FiveThirtyEight

We’ve been publishing election models for more than 10 years now, and FiveThirtyEight’s 2018 House model is probably the most work we’ve ever put into one of them. That’s mostly because it just uses a lot of data. We collected data for all 435 congressional districts in every House race since 1998, and we’ve left few stones unturned, researching everything from how changes in district boundary lines could affect incumbents in Pennsylvania to how ranked-choice voting could change outcomes in Maine.

Not all of that detail is apparent upon launch. You can see the topline national numbers, as well as a forecast of the outcome in each district. But we’ll be adding a lot more features within the next few weeks, including detailed pages for each district.
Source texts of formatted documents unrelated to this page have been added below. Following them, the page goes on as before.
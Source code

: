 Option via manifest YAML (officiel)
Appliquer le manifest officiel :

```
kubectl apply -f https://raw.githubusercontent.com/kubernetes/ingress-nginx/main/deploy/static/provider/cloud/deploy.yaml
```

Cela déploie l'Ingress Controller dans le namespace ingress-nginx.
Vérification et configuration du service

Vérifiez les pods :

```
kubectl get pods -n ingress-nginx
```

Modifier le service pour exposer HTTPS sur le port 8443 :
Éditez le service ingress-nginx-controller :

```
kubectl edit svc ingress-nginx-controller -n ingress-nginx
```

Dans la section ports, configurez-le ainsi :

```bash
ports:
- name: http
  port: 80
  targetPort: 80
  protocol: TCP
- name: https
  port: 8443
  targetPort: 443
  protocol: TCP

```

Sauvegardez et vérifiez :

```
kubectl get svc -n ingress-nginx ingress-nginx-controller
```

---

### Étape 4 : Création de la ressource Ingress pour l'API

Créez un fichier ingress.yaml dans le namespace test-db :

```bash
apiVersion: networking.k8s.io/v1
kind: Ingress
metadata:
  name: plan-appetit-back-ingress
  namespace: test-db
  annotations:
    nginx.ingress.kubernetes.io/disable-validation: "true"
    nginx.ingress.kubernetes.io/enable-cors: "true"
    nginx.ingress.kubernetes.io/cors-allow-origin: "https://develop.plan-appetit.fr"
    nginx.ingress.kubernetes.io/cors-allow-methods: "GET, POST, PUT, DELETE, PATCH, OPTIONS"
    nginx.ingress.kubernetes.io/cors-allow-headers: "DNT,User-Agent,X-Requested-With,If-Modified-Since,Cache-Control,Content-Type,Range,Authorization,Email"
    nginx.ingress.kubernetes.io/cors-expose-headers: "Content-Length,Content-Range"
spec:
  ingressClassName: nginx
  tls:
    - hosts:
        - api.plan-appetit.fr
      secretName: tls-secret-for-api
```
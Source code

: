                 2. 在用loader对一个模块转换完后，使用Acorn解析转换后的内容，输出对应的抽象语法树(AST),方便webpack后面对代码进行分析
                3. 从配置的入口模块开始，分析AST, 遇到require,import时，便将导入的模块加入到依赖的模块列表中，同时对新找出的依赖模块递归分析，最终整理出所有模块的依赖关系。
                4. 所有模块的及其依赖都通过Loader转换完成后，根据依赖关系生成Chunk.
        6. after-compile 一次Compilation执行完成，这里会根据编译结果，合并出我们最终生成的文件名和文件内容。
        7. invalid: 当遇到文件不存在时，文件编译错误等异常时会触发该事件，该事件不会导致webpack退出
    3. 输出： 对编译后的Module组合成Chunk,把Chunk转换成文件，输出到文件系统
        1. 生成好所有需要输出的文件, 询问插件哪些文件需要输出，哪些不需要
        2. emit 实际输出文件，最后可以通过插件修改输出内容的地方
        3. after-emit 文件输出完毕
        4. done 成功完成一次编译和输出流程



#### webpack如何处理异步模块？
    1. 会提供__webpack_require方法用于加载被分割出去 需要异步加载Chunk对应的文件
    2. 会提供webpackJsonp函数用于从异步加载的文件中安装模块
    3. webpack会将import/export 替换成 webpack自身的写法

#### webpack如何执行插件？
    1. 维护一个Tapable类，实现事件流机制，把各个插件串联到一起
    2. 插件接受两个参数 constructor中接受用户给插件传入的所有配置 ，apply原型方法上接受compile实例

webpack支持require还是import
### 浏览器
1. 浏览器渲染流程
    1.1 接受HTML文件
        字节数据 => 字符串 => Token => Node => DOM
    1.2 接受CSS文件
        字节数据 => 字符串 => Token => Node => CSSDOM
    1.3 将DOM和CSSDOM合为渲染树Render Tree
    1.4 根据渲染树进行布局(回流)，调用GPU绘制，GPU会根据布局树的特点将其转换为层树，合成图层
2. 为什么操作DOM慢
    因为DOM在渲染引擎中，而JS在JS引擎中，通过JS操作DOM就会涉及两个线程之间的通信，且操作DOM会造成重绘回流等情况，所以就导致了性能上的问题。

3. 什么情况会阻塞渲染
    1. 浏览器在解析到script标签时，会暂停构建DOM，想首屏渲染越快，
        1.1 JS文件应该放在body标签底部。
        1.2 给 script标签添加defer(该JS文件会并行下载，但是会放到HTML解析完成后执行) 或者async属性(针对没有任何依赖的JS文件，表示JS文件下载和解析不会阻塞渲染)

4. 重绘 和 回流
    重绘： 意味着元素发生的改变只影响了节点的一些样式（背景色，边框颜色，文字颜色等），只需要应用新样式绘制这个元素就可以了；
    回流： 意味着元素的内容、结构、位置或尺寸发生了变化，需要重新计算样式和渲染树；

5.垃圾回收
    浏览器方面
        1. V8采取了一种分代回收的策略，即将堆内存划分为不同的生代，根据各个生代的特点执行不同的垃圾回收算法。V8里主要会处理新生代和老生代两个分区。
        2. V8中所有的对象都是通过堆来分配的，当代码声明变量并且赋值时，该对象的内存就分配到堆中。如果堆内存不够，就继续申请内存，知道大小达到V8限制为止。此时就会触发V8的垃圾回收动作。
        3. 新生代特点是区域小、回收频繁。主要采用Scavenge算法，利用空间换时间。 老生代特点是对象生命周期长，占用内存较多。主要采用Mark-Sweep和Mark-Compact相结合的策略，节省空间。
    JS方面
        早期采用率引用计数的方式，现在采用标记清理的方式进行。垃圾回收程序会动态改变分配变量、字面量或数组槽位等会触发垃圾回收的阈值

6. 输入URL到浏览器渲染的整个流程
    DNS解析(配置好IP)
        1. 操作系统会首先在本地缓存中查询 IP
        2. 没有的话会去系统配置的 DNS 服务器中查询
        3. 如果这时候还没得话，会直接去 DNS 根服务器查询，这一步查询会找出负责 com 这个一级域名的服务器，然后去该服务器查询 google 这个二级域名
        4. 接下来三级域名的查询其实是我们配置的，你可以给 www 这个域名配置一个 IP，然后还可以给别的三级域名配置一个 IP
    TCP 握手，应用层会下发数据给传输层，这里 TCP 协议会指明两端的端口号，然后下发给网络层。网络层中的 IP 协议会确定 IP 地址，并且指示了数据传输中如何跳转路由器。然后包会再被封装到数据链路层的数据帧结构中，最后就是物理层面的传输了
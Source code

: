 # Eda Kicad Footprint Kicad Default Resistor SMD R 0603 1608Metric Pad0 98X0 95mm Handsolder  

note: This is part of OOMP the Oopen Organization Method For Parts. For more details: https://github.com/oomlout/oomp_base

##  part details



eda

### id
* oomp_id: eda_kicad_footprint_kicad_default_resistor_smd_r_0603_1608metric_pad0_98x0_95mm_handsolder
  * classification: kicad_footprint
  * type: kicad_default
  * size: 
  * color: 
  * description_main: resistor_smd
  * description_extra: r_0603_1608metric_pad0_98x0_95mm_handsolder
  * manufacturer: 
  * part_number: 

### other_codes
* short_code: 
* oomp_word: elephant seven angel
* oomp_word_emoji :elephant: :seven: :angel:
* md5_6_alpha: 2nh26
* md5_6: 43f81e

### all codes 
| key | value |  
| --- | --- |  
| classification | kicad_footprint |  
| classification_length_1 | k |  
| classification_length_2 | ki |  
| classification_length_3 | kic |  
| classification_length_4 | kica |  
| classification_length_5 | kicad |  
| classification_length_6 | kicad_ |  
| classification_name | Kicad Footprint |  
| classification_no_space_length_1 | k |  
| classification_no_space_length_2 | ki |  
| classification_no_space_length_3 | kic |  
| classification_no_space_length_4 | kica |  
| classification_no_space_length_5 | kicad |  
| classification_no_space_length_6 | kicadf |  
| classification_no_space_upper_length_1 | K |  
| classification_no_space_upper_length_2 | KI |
You may want to clip and save this methodology guide for then. In the meantime, here’s a fairly detailed glimpse at how the model works.

Overview

The principles behind the House forecast should be familiar to FiveThirtyEight readers. It takes lots of polls, performs various types of adjustments to them, and then blends them with other kinds of empirically useful indicators (what we sometimes call “the fundamentals”) to forecast each race. Then it accounts for the uncertainty in the forecast and simulates the election thousands of times. Our models are probabilistic in nature; we do a lot of thinking about these probabilities, and the goal is to develop probabilistic estimates that hold up well under real-world conditions. For instance, Democrats’ chances of winning the House are between 7 in 10 and 3 in 4 in the various versions of the model upon launch — right about what Hillary Clinton’s chances were on election night two years ago! — so ignore those probabilities at your peril.

Nonetheless, if you’re used to the taste of our presidential forecasts, the House model will have a different flavor to it in two important respects:

Three versions of the model: Lite, Classic, Deluxe

In 2016, we published what we described as two different election models: “polls-only” and “polls-plus.” This year, we’re running what we think of as three different versions of the same model, which we call Lite, Classic and Deluxe. I realize that’s a subtle distinction — different models versus different versions of the same model.

But the Lite, Classic and Deluxe versions of the House model somewhat literally build on top of one another, like different layers of toppings on an increasingly fancy burger. I’ll describe these methods in more detail in the sections below. First, a high-level overview of what the different versions account for.

The layers in FiveThirtyEight’s House forecast
View more!

Lite is as close as you get to a “polls-only” version of the forecast — except, the problem is that a lot of congressional districts have little or no polling. So it uses a system we created called CANTOR to fill in the blanks. It uses polls from districts that have polling, as well as national generic ballot polls, to infer what the polls would say in districts that don’t have polling.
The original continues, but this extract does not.